What the exercise asks => In the records, each line holding "proposition" must be reported.

::::::::

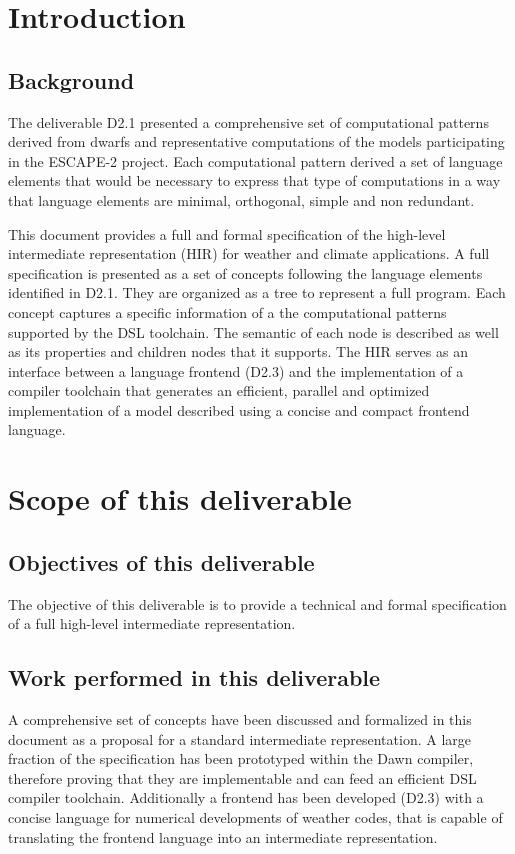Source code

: \section{Introduction}

\subsection{Background}
The deliverable D2.1 presented a comprehensive 
set of computational patterns derived from dwarfs and representative 
computations of the models participating in the ESCAPE-2 project.
Each computational pattern derived a set of language elements
that would be necessary to express that type of computations
in a way that language elements are minimal, orthogonal, simple 
and non redundant. 

This document provides a full and formal specification of 
the high-level intermediate representation (HIR) for weather and climate applications.
A full specification is presented as a set of concepts following
the language elements identified in D2.1. They
are organized as a tree to represent a full program. 
Each concept captures a specific information of a the computational
patterns supported by the DSL toolchain.
The semantic of each node is described as well as its properties 
and children nodes that it supports. 
The HIR serves as an interface between a language frontend (D2.3)
and the implementation of a compiler toolchain that
generates an efficient, parallel and optimized implementation 
of a model described using a concise and compact frontend language. 


\section{Scope of this deliverable}
\subsection{Objectives of this deliverable} 
The objective of this deliverable is to provide a technical 
and formal specification of a full high-level intermediate
representation.
\subsection{Work performed in this deliverable} 
A comprehensive set of concepts have been discussed and formalized
in this document as a proposal for a standard intermediate representation. 
A large fraction of the specification has been prototyped within
the Dawn compiler, therefore proving that they are implementable and
can feed an efficient DSL compiler toolchain. 
Additionally a frontend has been developed (D2.3) with a concise
language for numerical developments of weather codes, that is
capable of translating the frontend language into an intermediate 
representation. 
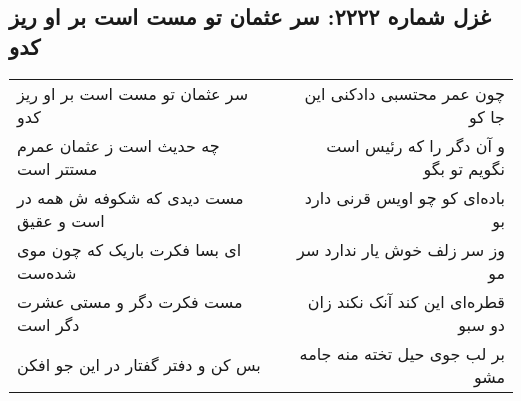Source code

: \begin{center}
\section*{غزل شماره ۲۲۲۲: سر عثمان تو مست است بر او ریز کدو}
\label{sec:2222}
\begin{longtable}{l p{0.5cm} r}
سر عثمان تو مست است بر او ریز کدو
&&
چون عمر محتسبی دادکنی این جا کو
\\
چه حدیث است ز عثمان عمرم مستتر است
&&
و آن دگر را که رئیس است نگویم تو بگو
\\
مست دیدی که شکوفه ش همه در است و عقیق
&&
باده‌ای کو چو اویس قرنی دارد بو
\\
ای بسا فکرت باریک که چون موی شده‌ست
&&
وز سر زلف خوش یار ندارد سر مو
\\
مست فکرت دگر و مستی عشرت دگر است
&&
قطره‌ای این کند آنک نکند زان دو سبو
\\
بس کن و دفتر گفتار در این جو افکن
&&
بر لب جوی حیل تخته منه جامه مشو
\\
\end{longtable}
\end{center}
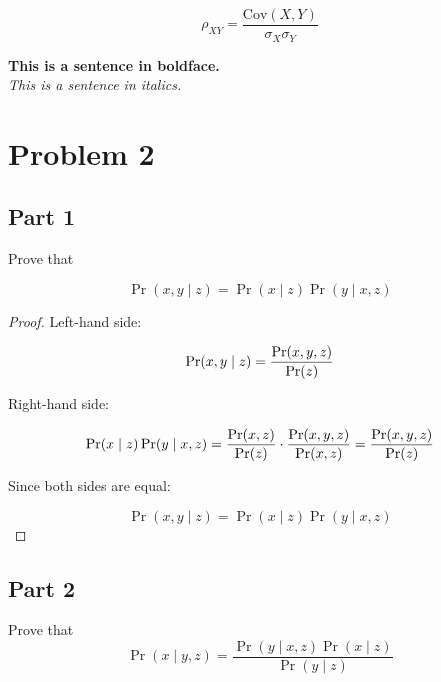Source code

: \documentclass[12pt]{report}
\begin{document}
\begin{equation}
\rho_{XY} = \frac{\text{Cov}(X,Y)}{\sigma_X \sigma_Y}
\end{equation}


\textbf{This is a sentence in boldface.} \\
\textit{This is a sentence in italics.}


\section*{Problem 2}

\subsection*{Part 1}
Prove that

\begin{equation}
\Pr(x, y \mid z) = \Pr(x \mid z) \Pr(y \mid x, z)
\end{equation}


\begin{proof}

Left-hand side:

\begin{equation*}
\Pr(x, y \mid z) = \frac{\Pr(x, y, z)}{\Pr(z)} \nonumber \\[10pt]    
\end{equation*}

Right-hand side:

\begin{equation*}
\Pr(x \mid z) \Pr(y \mid x, z) = \frac{\Pr(x, z)}{\Pr(z)} \cdot \frac{\Pr(x, y, z)}{\Pr(x, z)} \nonumber \\[10pt]
= \frac{\Pr(x, y, z)}{\Pr(z)} \nonumber \\[10pt]
\end{equation*}

Since both sides are equal:

\begin{equation*}
\Pr(x, y \mid z) = \Pr(x \mid z) \Pr(y \mid x, z)
\end{equation*}

\end{proof}

\subsection*{Part 2}
Prove that
\begin{equation}
\Pr(x \mid  y, z) = \frac{\Pr(y \mid x, z) \Pr(x \mid z)}{\Pr(y \mid z)}
\end{equation}
\end{document}
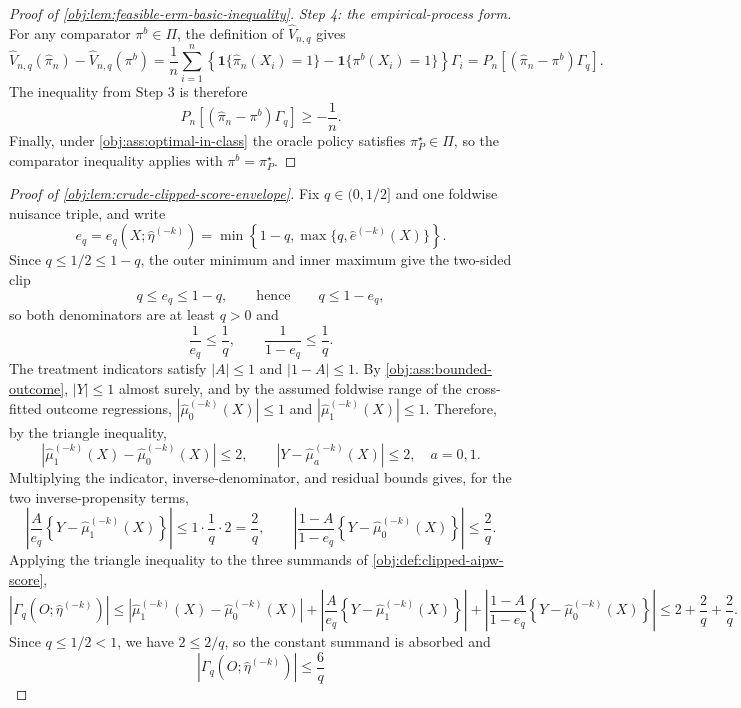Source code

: \documentclass[11pt]{article}
\begin{document}
\begin{proof}[Proof of \cref{obj:lem:feasible-erm-basic-inequality}]
\emph{Step 4: the empirical-process form.}  For any comparator \(\pi^b\in\Pi\), the definition of \(\widehat V_{n,q}\) gives
\[
\widehat V_{n,q}(\widehat\pi_n)-\widehat V_{n,q}(\pi^b)
=
\frac1n\sum_{i=1}^n\left\{\mathbf 1\{\widehat\pi_n(X_i)=1\}-\mathbf 1\{\pi^b(X_i)=1\}\right\}\Gamma_i
=
P_n\!\left[(\widehat\pi_n-\pi^b)\Gamma_q\right].
\]
The inequality from Step 3 is therefore
\[
P_n\!\left[(\widehat\pi_n-\pi^b)\Gamma_q\right]\ge -\frac1n .
\]
Finally, under \cref{obj:ass:optimal-in-class} the oracle policy satisfies \(\pi^\star_P\in\Pi\), so the comparator inequality applies with \(\pi^b=\pi^\star_P\). %
\end{proof}

\begin{proof}[Proof of \cref{obj:lem:crude-clipped-score-envelope}]
Fix \(q\in(0,1/2]\) and one foldwise nuisance triple, and write
\[
e_q=e_q\!\left(X;\widehat\eta^{(-k)}\right)
=\min\left\{1-q,\max\{q,\widehat e^{(-k)}(X)\}\right\}.
\]
Since \(q\le1/2\le 1-q\), the outer minimum and inner maximum give the two-sided clip
\[
q\le e_q\le 1-q,
\qquad\text{hence}\qquad
q\le 1-e_q,
\]
so both denominators are at least \(q>0\) and
\[
\frac1{e_q}\le\frac1q,
\qquad
\frac1{1-e_q}\le\frac1q .
\]
The treatment indicators satisfy \(|A|\le1\) and \(|1-A|\le1\).  By \cref{obj:ass:bounded-outcome}, \(|Y|\le1\) almost surely, and by the assumed foldwise range of the cross-fitted outcome regressions, \(|\widehat\mu_0^{(-k)}(X)|\le1\) and \(|\widehat\mu_1^{(-k)}(X)|\le1\).  Therefore, by the triangle inequality,
\[
\left|\widehat\mu_1^{(-k)}(X)-\widehat\mu_0^{(-k)}(X)\right|\le2,\qquad
\left|Y-\widehat\mu_a^{(-k)}(X)\right|\le2,\quad a=0,1 .
\]
Multiplying the indicator, inverse-denominator, and residual bounds gives, for the two inverse-propensity terms,
\[
\left|\frac{A}{e_q}\left\{Y-\widehat\mu_1^{(-k)}(X)\right\}\right|\le 1\cdot\frac1q\cdot 2=\frac{2}{q},
\qquad
\left|\frac{1-A}{1-e_q}\left\{Y-\widehat\mu_0^{(-k)}(X)\right\}\right|\le \frac{2}{q}.
\]
Applying the triangle inequality to the three summands of \cref{obj:def:clipped-aipw-score},
\[
\left|\Gamma_q\!\left(O;\widehat\eta^{(-k)}\right)\right|
\le
\left|\widehat\mu_1^{(-k)}(X)-\widehat\mu_0^{(-k)}(X)\right|
+\left|\frac{A}{e_q}\left\{Y-\widehat\mu_1^{(-k)}(X)\right\}\right|
+\left|\frac{1-A}{1-e_q}\left\{Y-\widehat\mu_0^{(-k)}(X)\right\}\right|
\le 2+\frac{2}{q}+\frac{2}{q}.
\]
Since \(q\le1/2<1\), we have \(2\le 2/q\), so the constant summand is absorbed and
\[
\left|\Gamma_q\!\left(O;\widehat\eta^{(-k)}\right)\right|\le\frac{6}{q}
\]
\end{proof}
\end{document}
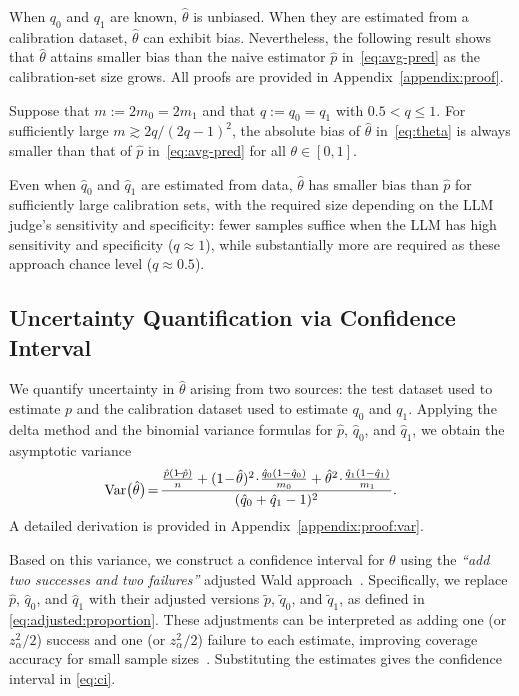 When $q_0$ and $q_1$ are known, $\hat{\theta}$ is unbiased. When they are estimated from a calibration dataset, $\hat{\theta}$ can exhibit bias. Nevertheless, the following result shows that $\hat{\theta}$ attains smaller bias than the naive estimator $\hat{p}$ in~\eqref{eq:avg-pred} as the calibration-set size grows. All proofs are provided in Appendix~\ref{appendix:proof}.
\begin{proposition}
    \label{thm:bias}
    Suppose that $m := 2m_0 = 2m_1$ and that $q := q_0 = q_1$ with $0.5 < q \leq 1$. For sufficiently large $m\gtrsim 2q/(2q-1)^2$, the absolute bias of $\hat{\theta}$ in~\eqref{eq:theta} is always smaller than that of $\hat{p}$ in~\eqref{eq:avg-pred} for all $\theta \in [0,1]$.
\end{proposition}
Even when $\hat{q}_0$ and $\hat{q}_1$ are estimated from data, $\hat{\theta}$ has smaller bias than $\hat{p}$ for sufficiently large calibration sets, with the required size depending on the LLM judge’s sensitivity and specificity: fewer samples suffice when the LLM has high sensitivity and specificity ($q \approx 1$), while substantially more are required as these approach chance level ($q \approx 0.5$).


\subsection{Uncertainty Quantification via Confidence Interval}

We quantify uncertainty in $\hat{\theta}$ arising from two sources: the test dataset used to estimate $p$ and the calibration dataset used to estimate $q_0$ and $q_1$.
Applying the delta method and the binomial variance formulas for $\hat{p}$, $\hat{q}_0$, and $\hat{q}_1$, we obtain the asymptotic variance
\begin{align}
    \label{eq:var}
    \Var \big(\hat{\theta}\big)
    \!=\!
    \frac{
    \frac{\hat{p}(1 \!\!-\! \hat{p})}{n}
    + (1 \!-\! \hat{\theta})^2 \!\cdot\! \frac{\hat{q}_0(1 - \hat{q}_0)}{m_0}
    + \hat{\theta}^2 \!\cdot\! \frac{\hat{q}_1(1 - \hat{q}_1)}{m_1}
    }{
    (\hat{q}_0 + \hat{q}_1 - 1)^2
    } .
    \;\;\;\;\;
\end{align}
A detailed derivation is provided in Appendix~\ref{appendix:proof:var}.

Based on this variance, we construct a confidence interval for $\theta$ using the \emph{``add two successes and two failures''} adjusted Wald approach~\citep{de1820theorie, agresti1998approximate, brown2001interval, lang2014confidence}.
Specifically, we replace $\hat{p}$, $\hat{q}_0$, and $\hat{q}_1$ with their adjusted versions $\tilde{p}$, $\tilde{q}_0$, and $\tilde{q}_1$, as defined in \eqref{eq:adjusted:proportion}.
These adjustments can be interpreted as adding one (or $z_\alpha^2/2$) success and one (or $z_\alpha^2/2$) failure to each estimate, improving coverage accuracy for small sample sizes~\citep{agresti2000simple}.
Substituting the estimates gives the confidence interval in \eqref{eq:ci}.

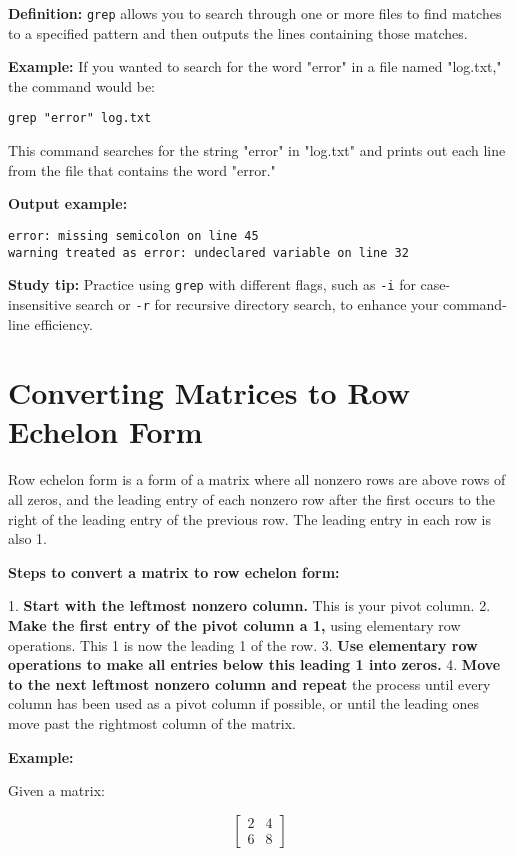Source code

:\documentclass{article}
\begin{document}
\textbf{Definition:} \texttt{grep} allows you to search through one or more files to find matches to a specified pattern and then outputs the lines containing those matches.

\textbf{Example:} If you wanted to search for the word "error" in a file named "log.txt," the command would be:

\begin{verbatim}
grep "error" log.txt
\end{verbatim}

This command searches for the string "error" in "log.txt" and prints out each line from the file that contains the word "error."

\textbf{Output example:}

\begin{verbatim}
error: missing semicolon on line 45
warning treated as error: undeclared variable on line 32
\end{verbatim}

\textbf{Study tip:} Practice using \texttt{grep} with different flags, such as \texttt{-i} for case-insensitive search or \texttt{-r} for recursive directory search, to enhance your command-line efficiency.

\section{Converting Matrices to Row Echelon Form}

Row echelon form is a form of a matrix where all nonzero rows are above rows of all zeros, and the leading entry of each nonzero row after the first occurs to the right of the leading entry of the previous row. The leading entry in each row is also 1.

\textbf{Steps to convert a matrix to row echelon form:}

1. \textbf{Start with the leftmost nonzero column.} This is your pivot column.
2. \textbf{Make the first entry of the pivot column a 1,} using elementary row operations. This 1 is now the leading 1 of the row.
3. \textbf{Use elementary row operations to make all entries below this leading 1 into zeros.}
4. \textbf{Move to the next leftmost nonzero column and repeat} the process until every column has been used as a pivot column if possible, or until the leading ones move past the rightmost column of the matrix.

\textbf{Example:}

Given a matrix:

\[ \begin{bmatrix} 2 & 4 \\ 6 & 8 \end{bmatrix} \]
\end{document}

::::::::

Response to this task =>
\begin{proposition}
\end{proposition}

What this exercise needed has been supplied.